このところの世界経済や国際金融市場は、米トランプ政権の関税政策を巡る不透明さに揺さぶられている。米トランプ政権は、貿易赤字の縮小と空洞化が進んだ国内製造業の再興を目的に、自動車、鉄鋼製品、アルミ製品の輸入に対して一律で25%の追加関税を課した。さらに、すべての国に一律で 10%を課した上で、一部の国を対象に非関税障壁に応じて税率を上乗せする相互関税を課す方針を示した。今月初めには一律部分に加え、上乗せ部分も一旦発動されたが、直後に中国以外に対する上乗せ分を90日間延期するなど、政策は二転三転している。こうした米トランプ政権の関税政策を巡る朝令暮改ぶりは、世界経済や企業活動への全体的な影響をみえにくくしている。

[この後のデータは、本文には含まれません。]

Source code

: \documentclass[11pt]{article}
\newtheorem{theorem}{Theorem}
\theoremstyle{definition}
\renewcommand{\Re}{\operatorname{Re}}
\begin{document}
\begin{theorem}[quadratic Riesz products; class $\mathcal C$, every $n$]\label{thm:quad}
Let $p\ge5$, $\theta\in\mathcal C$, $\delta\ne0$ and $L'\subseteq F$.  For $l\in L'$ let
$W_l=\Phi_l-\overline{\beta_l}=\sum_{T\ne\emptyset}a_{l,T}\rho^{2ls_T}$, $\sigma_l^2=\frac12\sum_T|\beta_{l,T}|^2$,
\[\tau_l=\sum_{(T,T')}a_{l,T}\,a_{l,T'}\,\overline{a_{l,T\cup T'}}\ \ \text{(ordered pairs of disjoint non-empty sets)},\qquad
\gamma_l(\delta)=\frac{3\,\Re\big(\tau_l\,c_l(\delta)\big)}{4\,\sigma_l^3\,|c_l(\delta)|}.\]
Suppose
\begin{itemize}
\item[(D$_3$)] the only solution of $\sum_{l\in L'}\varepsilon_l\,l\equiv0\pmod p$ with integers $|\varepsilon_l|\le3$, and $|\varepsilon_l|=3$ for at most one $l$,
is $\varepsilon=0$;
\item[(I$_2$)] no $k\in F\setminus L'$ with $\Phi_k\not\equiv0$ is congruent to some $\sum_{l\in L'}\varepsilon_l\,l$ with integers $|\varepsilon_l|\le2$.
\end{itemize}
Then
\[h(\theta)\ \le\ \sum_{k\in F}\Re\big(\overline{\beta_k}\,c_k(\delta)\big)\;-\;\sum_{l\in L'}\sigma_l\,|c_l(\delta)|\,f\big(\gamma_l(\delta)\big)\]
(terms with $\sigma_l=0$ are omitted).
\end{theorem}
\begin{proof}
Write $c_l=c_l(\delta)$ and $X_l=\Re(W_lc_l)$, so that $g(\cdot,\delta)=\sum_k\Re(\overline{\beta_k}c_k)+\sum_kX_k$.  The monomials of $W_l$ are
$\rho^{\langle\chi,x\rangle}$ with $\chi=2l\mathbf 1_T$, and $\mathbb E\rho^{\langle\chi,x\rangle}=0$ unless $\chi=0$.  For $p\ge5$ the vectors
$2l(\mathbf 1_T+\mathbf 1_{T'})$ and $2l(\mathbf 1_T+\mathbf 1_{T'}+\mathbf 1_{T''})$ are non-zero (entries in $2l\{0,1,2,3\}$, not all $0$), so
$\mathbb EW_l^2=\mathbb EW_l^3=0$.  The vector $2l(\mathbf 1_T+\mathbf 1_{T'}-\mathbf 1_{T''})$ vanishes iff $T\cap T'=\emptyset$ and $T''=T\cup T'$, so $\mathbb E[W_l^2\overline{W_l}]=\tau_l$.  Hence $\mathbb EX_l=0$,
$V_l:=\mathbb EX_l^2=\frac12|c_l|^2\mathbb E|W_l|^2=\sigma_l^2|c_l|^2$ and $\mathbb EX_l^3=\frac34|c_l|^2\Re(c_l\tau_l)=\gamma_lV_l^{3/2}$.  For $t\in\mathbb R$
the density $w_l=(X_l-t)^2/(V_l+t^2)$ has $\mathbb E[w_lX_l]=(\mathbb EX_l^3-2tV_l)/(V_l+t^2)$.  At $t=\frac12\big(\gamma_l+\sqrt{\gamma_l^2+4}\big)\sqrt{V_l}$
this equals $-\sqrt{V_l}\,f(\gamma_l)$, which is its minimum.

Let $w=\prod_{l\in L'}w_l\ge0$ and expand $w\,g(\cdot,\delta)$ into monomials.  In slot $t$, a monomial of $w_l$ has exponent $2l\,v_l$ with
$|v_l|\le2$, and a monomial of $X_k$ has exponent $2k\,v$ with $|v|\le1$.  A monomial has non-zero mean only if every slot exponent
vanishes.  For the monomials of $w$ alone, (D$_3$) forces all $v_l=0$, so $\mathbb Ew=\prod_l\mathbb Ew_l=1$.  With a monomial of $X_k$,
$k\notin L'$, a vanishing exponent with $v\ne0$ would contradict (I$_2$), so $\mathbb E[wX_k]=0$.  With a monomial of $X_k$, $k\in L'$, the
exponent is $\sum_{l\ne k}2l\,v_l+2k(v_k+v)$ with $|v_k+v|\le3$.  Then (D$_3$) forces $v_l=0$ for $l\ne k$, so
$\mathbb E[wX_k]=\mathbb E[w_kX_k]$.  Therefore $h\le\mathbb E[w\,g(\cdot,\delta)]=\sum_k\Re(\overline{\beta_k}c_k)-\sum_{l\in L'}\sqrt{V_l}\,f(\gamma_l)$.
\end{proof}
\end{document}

トランプ関税に対して中国が対抗措置に動いたことを受けて、米中は関税の報復合戦の様相を呈した結果、米国は中国からのすべての輸入品に 145%、中国も米国からのすべての輸入品に 125%という異例の高関税を課す事態となっている。米国が中国に強硬姿勢をみせる背景には、中国からの輸入拡大が近年の米国の貿易赤字拡大を招いていることがある。さらに、ここ数年の米中摩擦の激化によるサプライチェーンの見直しを追い風に、アジア新興国を経由した中国による『迂回輸出』の動きが活発化し、米国の国別の貿易赤字国の上位にアジア新興国が名を連ねている。よって、米トランプ政権は相互関税を巡って、アジア新興国に軒並み高い税率を設定するなど『圧力』を強めている。